Stored dataset items

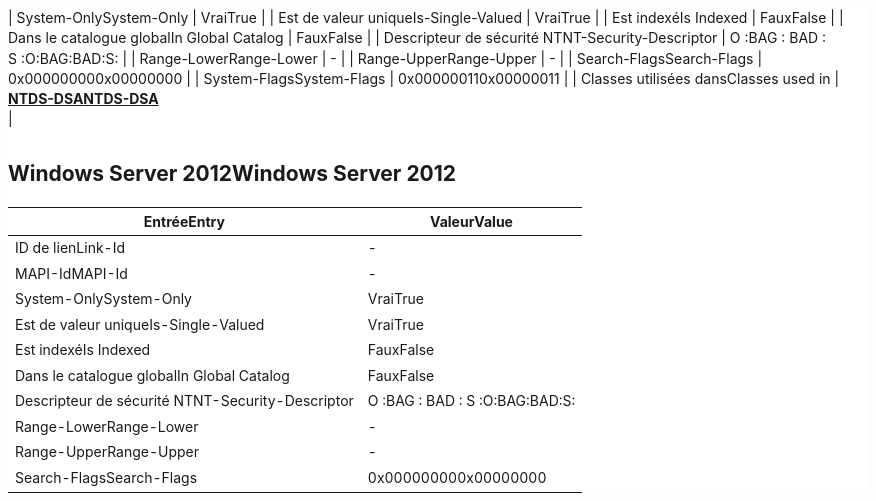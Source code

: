 | <span data-ttu-id="94ee6-226">System-Only</span><span class="sxs-lookup"><span data-stu-id="94ee6-226">System-Only</span></span>            | <span data-ttu-id="94ee6-227">Vrai</span><span class="sxs-lookup"><span data-stu-id="94ee6-227">True</span></span>                                     |
| <span data-ttu-id="94ee6-228">Est de valeur unique</span><span class="sxs-lookup"><span data-stu-id="94ee6-228">Is-Single-Valued</span></span>       | <span data-ttu-id="94ee6-229">Vrai</span><span class="sxs-lookup"><span data-stu-id="94ee6-229">True</span></span>                                     |
| <span data-ttu-id="94ee6-230">Est indexé</span><span class="sxs-lookup"><span data-stu-id="94ee6-230">Is Indexed</span></span>             | <span data-ttu-id="94ee6-231">Faux</span><span class="sxs-lookup"><span data-stu-id="94ee6-231">False</span></span>                                    |
| <span data-ttu-id="94ee6-232">Dans le catalogue global</span><span class="sxs-lookup"><span data-stu-id="94ee6-232">In Global Catalog</span></span>      | <span data-ttu-id="94ee6-233">Faux</span><span class="sxs-lookup"><span data-stu-id="94ee6-233">False</span></span>                                    |
| <span data-ttu-id="94ee6-234">Descripteur de sécurité NT</span><span class="sxs-lookup"><span data-stu-id="94ee6-234">NT-Security-Descriptor</span></span> | <span data-ttu-id="94ee6-235">O :BAG : BAD : S :</span><span class="sxs-lookup"><span data-stu-id="94ee6-235">O:BAG:BAD:S:</span></span>                             |
| <span data-ttu-id="94ee6-236">Range-Lower</span><span class="sxs-lookup"><span data-stu-id="94ee6-236">Range-Lower</span></span>            | \-                                       |
| <span data-ttu-id="94ee6-237">Range-Upper</span><span class="sxs-lookup"><span data-stu-id="94ee6-237">Range-Upper</span></span>            | \-                                       |
| <span data-ttu-id="94ee6-238">Search-Flags</span><span class="sxs-lookup"><span data-stu-id="94ee6-238">Search-Flags</span></span>           | <span data-ttu-id="94ee6-239">0x00000000</span><span class="sxs-lookup"><span data-stu-id="94ee6-239">0x00000000</span></span>                               |
| <span data-ttu-id="94ee6-240">System-Flags</span><span class="sxs-lookup"><span data-stu-id="94ee6-240">System-Flags</span></span>           | <span data-ttu-id="94ee6-241">0x00000011</span><span class="sxs-lookup"><span data-stu-id="94ee6-241">0x00000011</span></span>                               |
| <span data-ttu-id="94ee6-242">Classes utilisées dans</span><span class="sxs-lookup"><span data-stu-id="94ee6-242">Classes used in</span></span>        | [<span data-ttu-id="94ee6-243">**NTDS-DSA**</span><span class="sxs-lookup"><span data-stu-id="94ee6-243">**NTDS-DSA**</span></span>](c-ntdsdsa.md)<br/> |



## <a name="windows-server-2012"></a><span data-ttu-id="94ee6-244">Windows Server 2012</span><span class="sxs-lookup"><span data-stu-id="94ee6-244">Windows Server 2012</span></span>



| <span data-ttu-id="94ee6-245">Entrée</span><span class="sxs-lookup"><span data-stu-id="94ee6-245">Entry</span></span> | <span data-ttu-id="94ee6-246">Valeur</span><span class="sxs-lookup"><span data-stu-id="94ee6-246">Value</span></span> |
|------------------------|------------------------------------------|
| <span data-ttu-id="94ee6-247">ID de lien</span><span class="sxs-lookup"><span data-stu-id="94ee6-247">Link-Id</span></span>                | \-                                       |
| <span data-ttu-id="94ee6-248">MAPI-Id</span><span class="sxs-lookup"><span data-stu-id="94ee6-248">MAPI-Id</span></span>                | \-                                       |
| <span data-ttu-id="94ee6-249">System-Only</span><span class="sxs-lookup"><span data-stu-id="94ee6-249">System-Only</span></span>            | <span data-ttu-id="94ee6-250">Vrai</span><span class="sxs-lookup"><span data-stu-id="94ee6-250">True</span></span>                                     |
| <span data-ttu-id="94ee6-251">Est de valeur unique</span><span class="sxs-lookup"><span data-stu-id="94ee6-251">Is-Single-Valued</span></span>       | <span data-ttu-id="94ee6-252">Vrai</span><span class="sxs-lookup"><span data-stu-id="94ee6-252">True</span></span>                                     |
| <span data-ttu-id="94ee6-253">Est indexé</span><span class="sxs-lookup"><span data-stu-id="94ee6-253">Is Indexed</span></span>             | <span data-ttu-id="94ee6-254">Faux</span><span class="sxs-lookup"><span data-stu-id="94ee6-254">False</span></span>                                    |
| <span data-ttu-id="94ee6-255">Dans le catalogue global</span><span class="sxs-lookup"><span data-stu-id="94ee6-255">In Global Catalog</span></span>      | <span data-ttu-id="94ee6-256">Faux</span><span class="sxs-lookup"><span data-stu-id="94ee6-256">False</span></span>                                    |
| <span data-ttu-id="94ee6-257">Descripteur de sécurité NT</span><span class="sxs-lookup"><span data-stu-id="94ee6-257">NT-Security-Descriptor</span></span> | <span data-ttu-id="94ee6-258">O :BAG : BAD : S :</span><span class="sxs-lookup"><span data-stu-id="94ee6-258">O:BAG:BAD:S:</span></span>                             |
| <span data-ttu-id="94ee6-259">Range-Lower</span><span class="sxs-lookup"><span data-stu-id="94ee6-259">Range-Lower</span></span>            | \-                                       |
| <span data-ttu-id="94ee6-260">Range-Upper</span><span class="sxs-lookup"><span data-stu-id="94ee6-260">Range-Upper</span></span>            | \-                                       |
| <span data-ttu-id="94ee6-261">Search-Flags</span><span class="sxs-lookup"><span data-stu-id="94ee6-261">Search-Flags</span></span>           | <span data-ttu-id="94ee6-262">0x00000000</span><span class="sxs-lookup"><span data-stu-id="94ee6-262">0x00000000</span></span>                               |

## What this task involves
Lines that contain "Lower" are the result; find them in the entries above and copy each one.

## Answer box
| <span data-ttu-id="94ee6-236">Range-Lower</span><span class="sxs-lookup"><span data-stu-id="94ee6-236">Range-Lower</span></span>            | \-                                       |
| <span data-ttu-id="94ee6-259">Range-Lower</span><span class="sxs-lookup"><span data-stu-id="94ee6-259">Range-Lower</span></span>            | \-                                       |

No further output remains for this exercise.